Givens method
Givens (rotation) method for the QR decomposition of a square matrix | |
Sequential algorithm | |
Serial complexity | [math]2 n^3[/math] |
Input data | [math]n^2[/math] |
Output data | [math]n^2[/math] |
Parallel algorithm | |
Parallel form height | [math]11n-16[/math] |
Parallel form width | [math]O(n^2)[/math] |
Primary authors of this description: А.В.Фролов, Вад.В.Воеводин (Section 2.2)
Contents
- 1 Properties and structure of the algorithm
- 1.1 General description of the algorithm
- 1.2 Mathematical description of the algorithm
- 1.3 Computational kernel of the algorithm
- 1.4 Macro structure of the algorithm
- 1.5 Implementation scheme of the serial algorithm
- 1.6 Serial complexity of the algorithm
- 1.7 Information graph
- 1.8 Parallelization resource of the algorithm
- 1.9 Input and output data of the algorithm
- 1.10 Properties of the algorithm
- 2 Software implementation of the algorithm
- 2.1 Implementation peculiarities of the serial algorithm
- 2.2 Locality of data and computations
- 2.3 Possible methods and considerations for parallel implementation of the algorithm
- 2.4 Scalability of the algorithm and its implementations
- 2.5 Dynamic characteristics and efficiency of the algorithm implementation
- 2.6 Conclusions for different classes of computer architecture
- 2.7 Existing implementations of the algorithm
- 3 References
1 Properties and structure of the algorithm
1.1 General description of the algorithm
Givens method (which is also called the rotation method in the Russian mathematical literature) is used to represent a matrix in the form [math]A = QR[/math], where [math]Q[/math] is a unitary and [math]R[/math] is an upper triangular matrix[1]. The matrix [math]Q[/math] is not stored and used in its explicit form but rather as the product of rotations. Each (Givens) rotation can be specified by a pair of indices and a single parameter.

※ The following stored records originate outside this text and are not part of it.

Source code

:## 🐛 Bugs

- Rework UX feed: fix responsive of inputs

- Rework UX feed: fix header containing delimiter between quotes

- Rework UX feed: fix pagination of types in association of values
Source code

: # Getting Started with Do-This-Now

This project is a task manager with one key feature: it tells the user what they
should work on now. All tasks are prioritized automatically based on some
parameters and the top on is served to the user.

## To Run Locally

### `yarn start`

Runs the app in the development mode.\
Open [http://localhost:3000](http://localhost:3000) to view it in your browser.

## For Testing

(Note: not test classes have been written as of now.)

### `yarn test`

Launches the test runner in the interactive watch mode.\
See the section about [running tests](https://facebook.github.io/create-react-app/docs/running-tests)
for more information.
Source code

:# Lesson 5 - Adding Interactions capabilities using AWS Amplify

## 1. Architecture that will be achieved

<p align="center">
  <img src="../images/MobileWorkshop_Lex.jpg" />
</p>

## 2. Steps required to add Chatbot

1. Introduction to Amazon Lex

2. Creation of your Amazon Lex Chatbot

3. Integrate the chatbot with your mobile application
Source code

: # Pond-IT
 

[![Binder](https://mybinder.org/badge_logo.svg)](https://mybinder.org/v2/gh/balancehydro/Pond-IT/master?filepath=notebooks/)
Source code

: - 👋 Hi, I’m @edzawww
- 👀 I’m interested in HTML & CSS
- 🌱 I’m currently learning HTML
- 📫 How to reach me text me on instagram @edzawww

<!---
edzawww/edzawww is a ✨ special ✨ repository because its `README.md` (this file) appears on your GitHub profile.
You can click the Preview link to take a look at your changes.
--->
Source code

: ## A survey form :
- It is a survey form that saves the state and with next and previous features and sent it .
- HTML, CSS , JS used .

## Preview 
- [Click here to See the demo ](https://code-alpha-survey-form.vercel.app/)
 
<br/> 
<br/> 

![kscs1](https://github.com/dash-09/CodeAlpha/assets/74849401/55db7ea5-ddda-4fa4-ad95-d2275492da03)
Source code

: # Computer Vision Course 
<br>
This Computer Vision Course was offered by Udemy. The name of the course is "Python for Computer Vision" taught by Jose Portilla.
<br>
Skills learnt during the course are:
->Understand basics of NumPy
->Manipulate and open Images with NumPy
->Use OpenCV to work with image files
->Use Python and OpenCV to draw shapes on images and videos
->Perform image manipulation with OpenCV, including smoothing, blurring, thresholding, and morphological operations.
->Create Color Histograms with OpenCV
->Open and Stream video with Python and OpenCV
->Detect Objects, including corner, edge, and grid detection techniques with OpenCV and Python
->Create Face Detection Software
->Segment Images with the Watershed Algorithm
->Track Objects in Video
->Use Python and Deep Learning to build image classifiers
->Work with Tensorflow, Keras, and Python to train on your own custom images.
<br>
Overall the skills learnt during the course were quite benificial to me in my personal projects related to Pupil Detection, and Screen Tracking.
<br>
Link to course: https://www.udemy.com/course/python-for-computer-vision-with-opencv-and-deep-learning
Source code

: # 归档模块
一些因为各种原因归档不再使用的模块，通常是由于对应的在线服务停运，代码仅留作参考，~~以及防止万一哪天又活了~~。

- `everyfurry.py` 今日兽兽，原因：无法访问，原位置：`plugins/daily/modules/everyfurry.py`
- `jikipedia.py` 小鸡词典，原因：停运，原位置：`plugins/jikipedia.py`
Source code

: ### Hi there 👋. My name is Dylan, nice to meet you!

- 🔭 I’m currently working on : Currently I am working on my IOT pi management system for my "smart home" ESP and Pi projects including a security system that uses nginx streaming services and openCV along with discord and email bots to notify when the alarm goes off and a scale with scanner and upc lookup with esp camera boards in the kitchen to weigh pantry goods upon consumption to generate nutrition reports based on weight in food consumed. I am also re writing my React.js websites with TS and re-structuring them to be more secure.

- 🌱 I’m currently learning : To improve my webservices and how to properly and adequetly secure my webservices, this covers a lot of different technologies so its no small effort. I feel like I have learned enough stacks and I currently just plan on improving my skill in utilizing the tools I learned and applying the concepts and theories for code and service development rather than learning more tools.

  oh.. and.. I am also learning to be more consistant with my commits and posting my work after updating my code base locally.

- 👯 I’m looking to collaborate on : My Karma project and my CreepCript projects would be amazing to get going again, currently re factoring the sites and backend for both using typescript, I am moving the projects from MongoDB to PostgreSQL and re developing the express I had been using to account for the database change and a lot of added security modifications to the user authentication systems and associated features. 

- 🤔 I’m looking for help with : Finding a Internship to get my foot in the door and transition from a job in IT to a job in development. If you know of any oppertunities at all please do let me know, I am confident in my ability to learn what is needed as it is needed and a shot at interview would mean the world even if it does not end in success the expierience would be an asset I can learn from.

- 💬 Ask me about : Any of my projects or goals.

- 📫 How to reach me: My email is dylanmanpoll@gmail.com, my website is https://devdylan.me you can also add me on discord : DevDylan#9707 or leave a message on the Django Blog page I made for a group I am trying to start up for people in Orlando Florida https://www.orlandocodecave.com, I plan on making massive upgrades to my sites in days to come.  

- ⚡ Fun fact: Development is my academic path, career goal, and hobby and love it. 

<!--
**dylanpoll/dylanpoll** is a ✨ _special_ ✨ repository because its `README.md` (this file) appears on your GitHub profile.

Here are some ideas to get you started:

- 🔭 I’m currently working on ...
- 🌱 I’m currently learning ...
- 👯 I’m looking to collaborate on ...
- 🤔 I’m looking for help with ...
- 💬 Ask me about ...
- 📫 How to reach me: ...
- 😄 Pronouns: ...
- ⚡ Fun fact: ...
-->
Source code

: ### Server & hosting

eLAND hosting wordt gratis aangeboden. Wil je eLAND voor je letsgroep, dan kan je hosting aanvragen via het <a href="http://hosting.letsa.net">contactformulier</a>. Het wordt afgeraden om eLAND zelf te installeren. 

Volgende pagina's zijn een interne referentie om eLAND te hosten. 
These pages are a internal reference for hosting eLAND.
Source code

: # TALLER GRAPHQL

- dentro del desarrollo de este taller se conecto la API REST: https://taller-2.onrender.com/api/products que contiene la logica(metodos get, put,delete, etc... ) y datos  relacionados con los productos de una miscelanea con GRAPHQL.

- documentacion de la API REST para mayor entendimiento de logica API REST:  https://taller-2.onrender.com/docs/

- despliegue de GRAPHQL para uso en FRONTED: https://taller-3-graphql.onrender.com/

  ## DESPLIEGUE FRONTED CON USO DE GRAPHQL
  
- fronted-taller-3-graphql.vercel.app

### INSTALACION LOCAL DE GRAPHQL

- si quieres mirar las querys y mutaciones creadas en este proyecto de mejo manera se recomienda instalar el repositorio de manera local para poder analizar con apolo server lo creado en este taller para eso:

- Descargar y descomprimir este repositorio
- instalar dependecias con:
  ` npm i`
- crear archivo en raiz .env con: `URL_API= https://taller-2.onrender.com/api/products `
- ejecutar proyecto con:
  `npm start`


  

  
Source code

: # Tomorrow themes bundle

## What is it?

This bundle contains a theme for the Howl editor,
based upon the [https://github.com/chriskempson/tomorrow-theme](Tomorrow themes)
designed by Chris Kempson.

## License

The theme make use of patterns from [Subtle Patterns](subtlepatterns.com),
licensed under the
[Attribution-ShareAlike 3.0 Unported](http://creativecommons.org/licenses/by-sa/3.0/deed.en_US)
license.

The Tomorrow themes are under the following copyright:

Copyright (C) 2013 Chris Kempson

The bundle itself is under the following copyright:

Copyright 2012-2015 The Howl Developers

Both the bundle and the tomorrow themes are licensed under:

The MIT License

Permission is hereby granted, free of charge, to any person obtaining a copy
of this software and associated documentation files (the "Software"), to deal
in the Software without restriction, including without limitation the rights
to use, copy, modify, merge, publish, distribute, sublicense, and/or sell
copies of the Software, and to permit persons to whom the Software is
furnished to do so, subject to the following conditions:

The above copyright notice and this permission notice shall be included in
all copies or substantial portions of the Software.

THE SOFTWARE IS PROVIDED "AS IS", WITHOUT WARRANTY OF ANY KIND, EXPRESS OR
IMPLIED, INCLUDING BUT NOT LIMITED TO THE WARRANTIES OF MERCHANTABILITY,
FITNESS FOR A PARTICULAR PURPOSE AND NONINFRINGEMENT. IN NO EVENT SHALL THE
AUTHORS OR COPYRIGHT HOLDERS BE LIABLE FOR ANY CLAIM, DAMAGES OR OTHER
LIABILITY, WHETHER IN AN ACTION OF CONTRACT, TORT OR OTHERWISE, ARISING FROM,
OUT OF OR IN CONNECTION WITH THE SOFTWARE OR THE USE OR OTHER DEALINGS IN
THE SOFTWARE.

In a conventional implementation of Givens method, this fact makes it possible to avoid using additional arrays by storing the results of decomposition in the array originally occupied by [math]A[/math]. Various uses are possible for the [math]QR[/math] decomposition of [math]A[/math]. It can be used for solving a SLAE (System of Linear Algebraic Equations) [math]Ax = b[/math] or as a step in the so-called [math]QR[/math] algorithm for finding the eigenvalues of a matrix.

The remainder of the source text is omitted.